Greek public television said the quake also caused a mini-tsunami on the eastern Aegean Sea island of Samos, damaging buildings.
The US Geological Survey said the 7.0 magnitude quake was registered 14 kilometres (8.6 miles) off the Greek town of Karlovasi on Samos.
The Turkish government's disaster agency reported a lower magnitude of 6.6 for the quake while Greece's seismological agency said it measured 6.7.
Images from Izmir showed collapsed buildings and dazed people trying to make their way through rubbled piled high on the streets.
"So far, we have received information about six collapsed buildings" in Izmir province, which incudes the city, Turkish Interior Minister Suleyman Soylu said on Twitter.
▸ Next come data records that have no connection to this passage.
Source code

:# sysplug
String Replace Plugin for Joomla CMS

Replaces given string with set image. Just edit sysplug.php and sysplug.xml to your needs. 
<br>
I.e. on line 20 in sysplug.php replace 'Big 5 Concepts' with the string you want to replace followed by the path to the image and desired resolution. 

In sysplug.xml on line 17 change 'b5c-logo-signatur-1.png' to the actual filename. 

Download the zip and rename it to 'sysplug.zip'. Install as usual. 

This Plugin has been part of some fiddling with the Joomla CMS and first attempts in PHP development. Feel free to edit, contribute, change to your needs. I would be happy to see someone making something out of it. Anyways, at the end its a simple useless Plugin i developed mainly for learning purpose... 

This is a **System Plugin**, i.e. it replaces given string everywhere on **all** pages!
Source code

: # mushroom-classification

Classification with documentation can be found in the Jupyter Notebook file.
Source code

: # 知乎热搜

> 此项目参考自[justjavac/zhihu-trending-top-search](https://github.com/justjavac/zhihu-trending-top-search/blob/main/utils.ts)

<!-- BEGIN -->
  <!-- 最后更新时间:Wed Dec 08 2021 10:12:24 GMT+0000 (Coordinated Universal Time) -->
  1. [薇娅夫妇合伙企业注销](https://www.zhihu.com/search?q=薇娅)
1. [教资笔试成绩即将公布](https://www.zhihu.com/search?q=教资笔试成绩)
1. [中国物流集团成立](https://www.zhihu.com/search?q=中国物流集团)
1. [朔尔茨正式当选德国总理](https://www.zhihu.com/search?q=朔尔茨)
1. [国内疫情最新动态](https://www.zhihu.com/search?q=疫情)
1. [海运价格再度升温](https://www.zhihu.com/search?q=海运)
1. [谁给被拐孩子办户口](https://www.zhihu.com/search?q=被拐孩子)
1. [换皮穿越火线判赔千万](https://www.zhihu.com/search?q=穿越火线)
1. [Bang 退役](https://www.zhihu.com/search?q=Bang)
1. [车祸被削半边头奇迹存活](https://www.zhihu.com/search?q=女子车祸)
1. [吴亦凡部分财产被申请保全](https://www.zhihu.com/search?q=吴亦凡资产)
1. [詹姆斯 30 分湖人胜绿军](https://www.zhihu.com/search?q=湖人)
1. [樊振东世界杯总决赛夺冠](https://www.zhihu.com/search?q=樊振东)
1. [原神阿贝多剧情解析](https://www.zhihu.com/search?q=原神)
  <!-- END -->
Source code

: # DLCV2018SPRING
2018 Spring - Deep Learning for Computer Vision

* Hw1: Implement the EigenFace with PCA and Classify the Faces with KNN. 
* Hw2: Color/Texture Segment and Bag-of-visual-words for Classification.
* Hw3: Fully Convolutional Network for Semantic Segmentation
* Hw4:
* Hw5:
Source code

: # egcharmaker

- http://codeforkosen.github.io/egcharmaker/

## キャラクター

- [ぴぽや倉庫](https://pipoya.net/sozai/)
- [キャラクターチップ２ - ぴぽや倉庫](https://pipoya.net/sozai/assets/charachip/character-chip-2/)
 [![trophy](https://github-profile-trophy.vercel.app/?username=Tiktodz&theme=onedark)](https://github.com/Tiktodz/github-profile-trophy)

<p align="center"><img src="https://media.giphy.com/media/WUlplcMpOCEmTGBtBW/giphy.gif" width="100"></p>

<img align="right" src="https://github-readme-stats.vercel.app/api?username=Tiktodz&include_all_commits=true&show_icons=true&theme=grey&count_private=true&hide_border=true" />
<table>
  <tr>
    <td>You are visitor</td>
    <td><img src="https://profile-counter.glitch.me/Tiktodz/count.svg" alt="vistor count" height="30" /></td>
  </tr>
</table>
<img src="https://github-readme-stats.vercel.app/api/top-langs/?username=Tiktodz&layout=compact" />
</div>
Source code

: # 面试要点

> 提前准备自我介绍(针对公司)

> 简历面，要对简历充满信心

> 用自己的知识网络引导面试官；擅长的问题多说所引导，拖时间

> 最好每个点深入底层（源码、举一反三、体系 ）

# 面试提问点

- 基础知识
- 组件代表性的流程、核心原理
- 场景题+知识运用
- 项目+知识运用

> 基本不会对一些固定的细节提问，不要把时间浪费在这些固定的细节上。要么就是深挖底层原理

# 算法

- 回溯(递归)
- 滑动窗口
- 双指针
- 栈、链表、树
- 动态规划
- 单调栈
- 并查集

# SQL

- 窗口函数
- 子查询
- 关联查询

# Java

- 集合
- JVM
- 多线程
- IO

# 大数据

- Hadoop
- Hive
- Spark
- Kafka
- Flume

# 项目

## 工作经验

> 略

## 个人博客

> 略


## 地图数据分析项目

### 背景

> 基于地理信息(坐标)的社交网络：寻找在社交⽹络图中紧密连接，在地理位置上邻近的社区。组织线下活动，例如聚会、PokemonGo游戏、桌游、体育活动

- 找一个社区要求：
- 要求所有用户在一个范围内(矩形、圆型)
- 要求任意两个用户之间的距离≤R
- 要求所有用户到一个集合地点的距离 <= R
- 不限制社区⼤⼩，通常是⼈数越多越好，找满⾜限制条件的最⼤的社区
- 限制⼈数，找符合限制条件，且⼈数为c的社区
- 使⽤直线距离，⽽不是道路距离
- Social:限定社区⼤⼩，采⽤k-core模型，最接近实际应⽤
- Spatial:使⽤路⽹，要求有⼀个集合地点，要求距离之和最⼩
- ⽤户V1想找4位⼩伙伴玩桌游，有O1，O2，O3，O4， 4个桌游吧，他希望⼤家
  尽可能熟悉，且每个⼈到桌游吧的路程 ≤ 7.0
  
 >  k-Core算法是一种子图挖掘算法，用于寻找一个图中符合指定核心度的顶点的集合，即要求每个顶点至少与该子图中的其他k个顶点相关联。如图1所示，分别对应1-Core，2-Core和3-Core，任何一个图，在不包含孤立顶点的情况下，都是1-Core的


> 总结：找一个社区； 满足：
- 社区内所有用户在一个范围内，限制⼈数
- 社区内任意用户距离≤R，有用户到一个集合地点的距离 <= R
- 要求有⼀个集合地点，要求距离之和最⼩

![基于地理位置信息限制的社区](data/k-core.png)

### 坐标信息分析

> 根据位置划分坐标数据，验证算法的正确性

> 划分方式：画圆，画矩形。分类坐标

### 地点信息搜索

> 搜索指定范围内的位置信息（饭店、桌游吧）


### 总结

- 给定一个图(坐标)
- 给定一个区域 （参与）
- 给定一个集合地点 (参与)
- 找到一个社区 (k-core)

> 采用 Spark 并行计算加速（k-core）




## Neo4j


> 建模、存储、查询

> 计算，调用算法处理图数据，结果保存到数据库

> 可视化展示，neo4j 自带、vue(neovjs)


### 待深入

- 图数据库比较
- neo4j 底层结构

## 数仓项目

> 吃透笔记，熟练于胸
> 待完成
"Some of our fellow citizens are stuck in the rubble," said Environment Minister Murat Kurum, adding that he knew of five collapsed buildings.
The city's mayor Tunc Soyer told CNN Turk he had information about the collapse of 20 buildings.
Images on social media showed water rushing through the streets of Izmir from an apparent sea surge.
Thick white plumes smoke rose from various parts of the city where buildings had collapsed.
Aerial footage on Turkey's NTV television showed entire city blocks turned to rubble.
TRT television showed rescuers being helped by residents and police using chainsaws as they tried to force their way through the rubble of a seven-floor building that had collapsed.
Rescuers called for silence for signs of any survivers, clearing boulders and other debris in a human chain.
CNN Turk showed one woman being pulled out alive.
Turkish President Recep Tayyip Erdogan tweeted that he was ready to help "with all the means available to our state".
- 'It was chaos' -
On the Greek island of Samos, near the quake's epicentre, people rushed out into the streets in panic.
"The walls of some houses have crumbled and several buildings are damaged," the island's deputy mayor Michalis Mitsios was quoted as saying by public broadcaster ERT.
"It was chaos," added fellow deputy mayor Giorgos Dionysiou. "We have never experienced anything like this."
The Greek civil protection agency told Samos's residents in a text message to "stay out in the open and away from buildings".
The island's airport was also closed as a precaution.
Greece and Turkey are both situated in one of the world's most active earthquake zones.
In 1999, a 7.4 magnitude earthquake struck Turkey's northwest, killing more than 17,000 people, including 1,000 in Istanbul.
Another quake in 2011 in the southeastern province of Van resulted in more than 600 deaths.
In Greece, the last deadly quake killed two people on the island of Kos, near Samos, in July 2017.